The end of white Christmases in southwestern Ontario?
According to a report from CTV News (a major Canadian network) out of southern Ontario:
Climate change making white Christmases a thing of the past: UW [University of Waterloo] prof... The chances of a white Christmas in southwestern Ontario are getting slimmer and slimmer.
To better understand whether this extraordinary claim could be true, here are the snow amounts on the ground on Christmas Day of each year dating back to the 1955 start of on-the-ground snow records in the Environment Canada online historical climate database for the three major long-term stations crossing southwestern Ontario in a diagonal.
There are no significant trends (not even remotely close) in the datasets, indicating that the average amount of snow on the ground at these sites on Christmas Day is not declining with time.

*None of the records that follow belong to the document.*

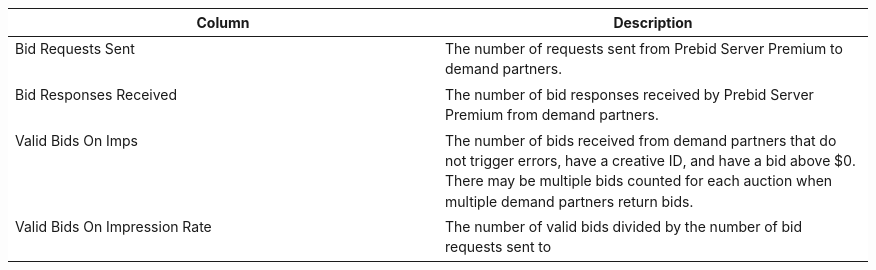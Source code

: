
<table
id="prebid-server-premium-health-analytics-report__table-48fbe81a-4a52-4b63-b574-933a4fc3be83"
class="table frame-all">
<colgroup>
<col style="width: 50%" />
<col style="width: 50%" />
</colgroup>
<thead class="thead">
<tr class="header row">
<th
id="prebid-server-premium-health-analytics-report__table-48fbe81a-4a52-4b63-b574-933a4fc3be83__entry__1"
class="entry align-center colsep-1 rowsep-1">Column</th>
<th
id="prebid-server-premium-health-analytics-report__table-48fbe81a-4a52-4b63-b574-933a4fc3be83__entry__2"
class="entry align-center colsep-1 rowsep-1">Description</th>
</tr>
</thead>
<tbody class="tbody">
<tr class="odd row">
<td class="entry align-center colsep-1 rowsep-1"
headers="prebid-server-premium-health-analytics-report__table-48fbe81a-4a52-4b63-b574-933a4fc3be83__entry__1">Bid
Requests Sent</td>
<td class="entry align-left colsep-1 rowsep-1"
headers="prebid-server-premium-health-analytics-report__table-48fbe81a-4a52-4b63-b574-933a4fc3be83__entry__2">The
number of requests sent from Prebid Server Premium to demand
partners.</td>
</tr>
<tr class="even row">
<td class="entry align-center colsep-1 rowsep-1"
headers="prebid-server-premium-health-analytics-report__table-48fbe81a-4a52-4b63-b574-933a4fc3be83__entry__1">Bid
Responses Received</td>
<td class="entry align-left colsep-1 rowsep-1"
headers="prebid-server-premium-health-analytics-report__table-48fbe81a-4a52-4b63-b574-933a4fc3be83__entry__2">The
number of bid responses received by Prebid Server Premium from demand
partners.</td>
</tr>
<tr class="odd row">
<td class="entry align-center colsep-1 rowsep-1"
headers="prebid-server-premium-health-analytics-report__table-48fbe81a-4a52-4b63-b574-933a4fc3be83__entry__1">Valid
Bids On Imps</td>
<td class="entry align-left colsep-1 rowsep-1"
headers="prebid-server-premium-health-analytics-report__table-48fbe81a-4a52-4b63-b574-933a4fc3be83__entry__2">The
number of bids received from demand partners that do not trigger errors,
have a creative ID, and have a bid above $0. There may be multiple bids
counted for each auction when multiple demand partners return bids.</td>
</tr>
<tr class="even row">
<td class="entry align-center colsep-1 rowsep-1"
headers="prebid-server-premium-health-analytics-report__table-48fbe81a-4a52-4b63-b574-933a4fc3be83__entry__1">Valid
Bids On Impression Rate</td>
<td class="entry align-left colsep-1 rowsep-1"
headers="prebid-server-premium-health-analytics-report__table-48fbe81a-4a52-4b63-b574-933a4fc3be83__entry__2">The
number of valid bids divided by the number of bid requests sent to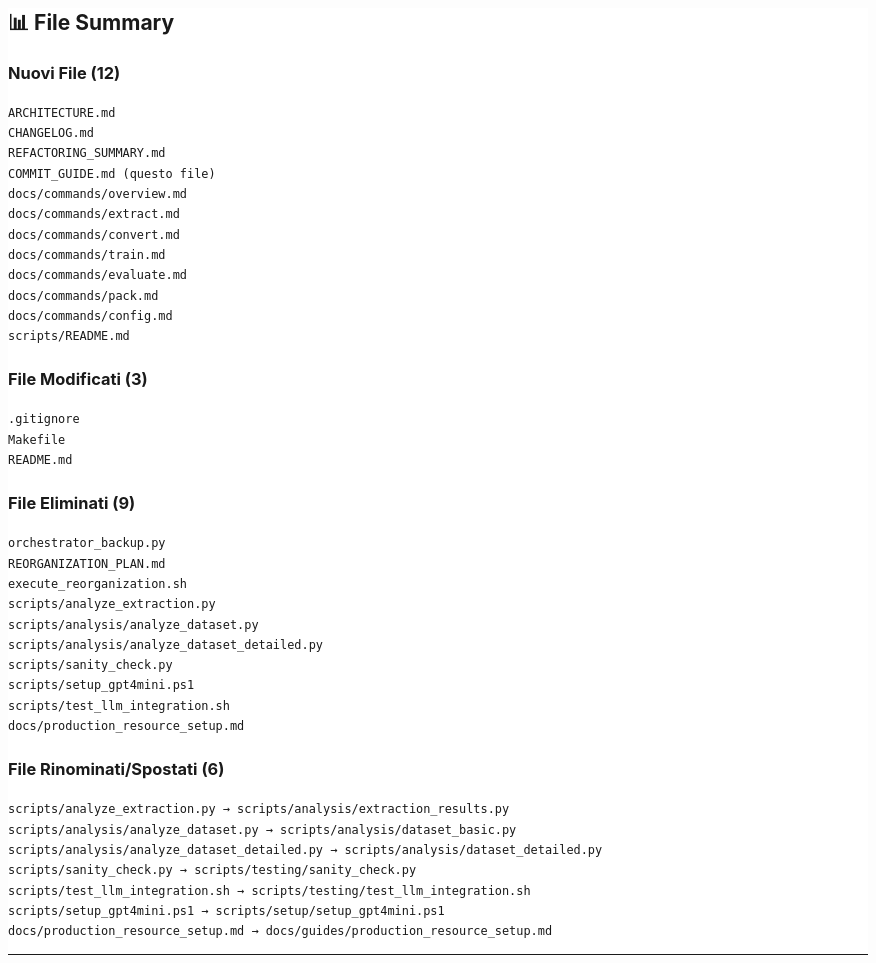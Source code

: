 
## 📊 File Summary

### Nuovi File (12)
```
ARCHITECTURE.md
CHANGELOG.md
REFACTORING_SUMMARY.md
COMMIT_GUIDE.md (questo file)
docs/commands/overview.md
docs/commands/extract.md
docs/commands/convert.md
docs/commands/train.md
docs/commands/evaluate.md
docs/commands/pack.md
docs/commands/config.md
scripts/README.md
```

### File Modificati (3)
```
.gitignore
Makefile
README.md
```

### File Eliminati (9)
```
orchestrator_backup.py
REORGANIZATION_PLAN.md
execute_reorganization.sh
scripts/analyze_extraction.py
scripts/analysis/analyze_dataset.py
scripts/analysis/analyze_dataset_detailed.py
scripts/sanity_check.py
scripts/setup_gpt4mini.ps1
scripts/test_llm_integration.sh
docs/production_resource_setup.md
```

### File Rinominati/Spostati (6)
```
scripts/analyze_extraction.py → scripts/analysis/extraction_results.py
scripts/analysis/analyze_dataset.py → scripts/analysis/dataset_basic.py
scripts/analysis/analyze_dataset_detailed.py → scripts/analysis/dataset_detailed.py
scripts/sanity_check.py → scripts/testing/sanity_check.py
scripts/test_llm_integration.sh → scripts/testing/test_llm_integration.sh
scripts/setup_gpt4mini.ps1 → scripts/setup/setup_gpt4mini.ps1
docs/production_resource_setup.md → docs/guides/production_resource_setup.md
```

---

If the number of Christmas Days without snow on the ground in each running five-year period is plotted over time, none of the three sites shows any evidence whatsoever for an increasing likelihood of encountering a green Christmas.

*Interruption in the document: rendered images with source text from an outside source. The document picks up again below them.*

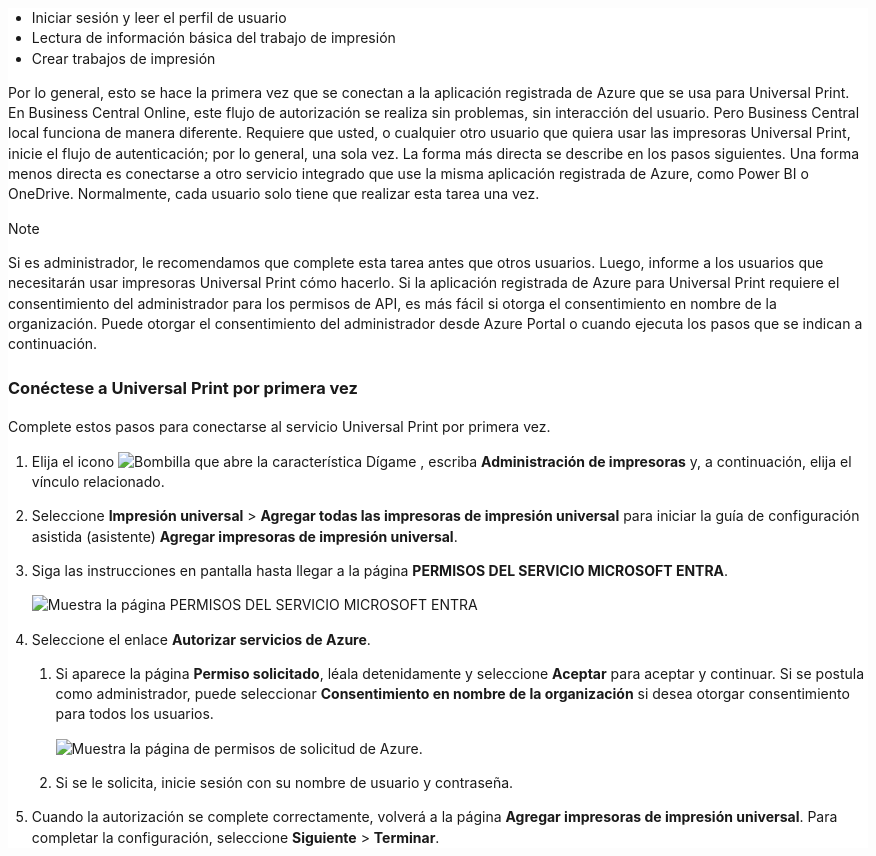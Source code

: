 - Iniciar sesión y leer el perfil de usuario
- Lectura de información básica del trabajo de impresión
- Crear trabajos de impresión

Por lo general, esto se hace la primera vez que se conectan a la aplicación registrada de Azure que se usa para Universal Print. En Business Central Online, este flujo de autorización se realiza sin problemas, sin interacción del usuario. Pero Business Central local funciona de manera diferente. Requiere que usted, o cualquier otro usuario que quiera usar las impresoras Universal Print, inicie el flujo de autenticación; por lo general, una sola vez. La forma más directa se describe en los pasos siguientes. Una forma menos directa es conectarse a otro servicio integrado que use la misma aplicación registrada de Azure, como Power BI o OneDrive. Normalmente, cada usuario solo tiene que realizar esta tarea una vez.

> [!NOTE]
> Si es administrador, le recomendamos que complete esta tarea antes que otros usuarios. Luego, informe a los usuarios que necesitarán usar impresoras Universal Print cómo hacerlo. Si la aplicación registrada de Azure para Universal Print requiere el consentimiento del administrador para los permisos de API, es más fácil si otorga el consentimiento en nombre de la organización. Puede otorgar el consentimiento del administrador desde Azure Portal o cuando ejecuta los pasos que se indican a continuación. 


### <a name="connect-to-universal-print-for-the-first-time"></a>Conéctese a Universal Print por primera vez

Complete estos pasos para conectarse al servicio Universal Print por primera vez.

1. Elija el icono ![Bombilla que abre la característica Dígame](media/ui-search/search_small.png "Dígame qué desea hacer") , escriba **Administración de impresoras** y, a continuación, elija el vínculo relacionado.
2. Seleccione **Impresión universal** > **Agregar todas las impresoras de impresión universal** para iniciar la guía de configuración asistida (asistente) **Agregar impresoras de impresión universal**.
3. Siga las instrucciones en pantalla hasta llegar a la página **PERMISOS DEL SERVICIO MICROSOFT ENTRA**.

    <!--The MICROSOFT ENTRA SERVICE PERMISSIONS page appears. You'll be prompted to give consent to Azure Services. You'll be lead through the process of verifying your Microsoft Entra ID setup, checking your Universal Print license, and then adding the printers.-->

   ![Muestra la página PERMISOS DEL SERVICIO MICROSOFT ENTRA](media/azure-ad-services-permissions.png "Muestra la página PERMISOS DEL SERVICIO MICROSOFT ENTRA")

4. Seleccione el enlace **Autorizar servicios de Azure**.

   1. Si aparece la página **Permiso solicitado**, léala detenidamente y seleccione **Aceptar** para aceptar y continuar. Si se postula como administrador, puede seleccionar **Consentimiento en nombre de la organización** si desea otorgar consentimiento para todos los usuarios.

      ![Muestra la página de permisos de solicitud de Azure](media/azure-ad-permissions-requested.png "Página de solicitud de permisos de Azure").

   2. Si se le solicita, inicie sesión con su nombre de usuario y contraseña.

5. Cuando la autorización se complete correctamente, volverá a la página **Agregar impresoras de impresión universal**. Para completar la configuración, seleccione **Siguiente** >  **Terminar**.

If we divide up the period of record into 10-year-long blocks starting in 1955, there aren't any clear trends towards an increasing number of green Christmases, either.
Assuming that 2014 was a green Christmas throughout the region, adding another one to the last row doesn't change the conclusion that we are not seeing some historically anomalous increase in green Christmas probability throughout southwestern Ontario due to climate change.
Thus, there appears to be some difficulty reconciling historical trends with these statements from the CTV article:
That's what Jason Thistlethwaite thinks.
A professor at the University of Waterloo focused on climate change adaptation, Thistlethwaite says the 'quintessential' white Christmas is already 15 per cent less likely to occur in southern Ontario than it was in the 1970s and 1980s -- a trend he doesn't expect to shift anytime soon.
'The temperature's just going to be too high,' he said.
'If you do get a white Christmas, cherish it. A green Christmas is going to be the new normal.'
Specifically, Thistlethwaite points to a slow rise in the average local December temperature, to the point where it now sits only a degree or two below freezing.
Well, it is also important to note that the "average local December temperature" has not been rising over the last three decades at any of the stations in the Environment Canada Adjusted and Homogenized Canadian Climate Data database south of – and including – Toronto. There are no statistically significant increasing trends in average December temperatures, and all but one of the stations in this area of southern Ontario have either cooling or nearly perfectly flat trends during the past 30 years.
It is difficult to say where the climate is headed, but if historical trends are any indication, concerns over the death of white Christmases may be overstated.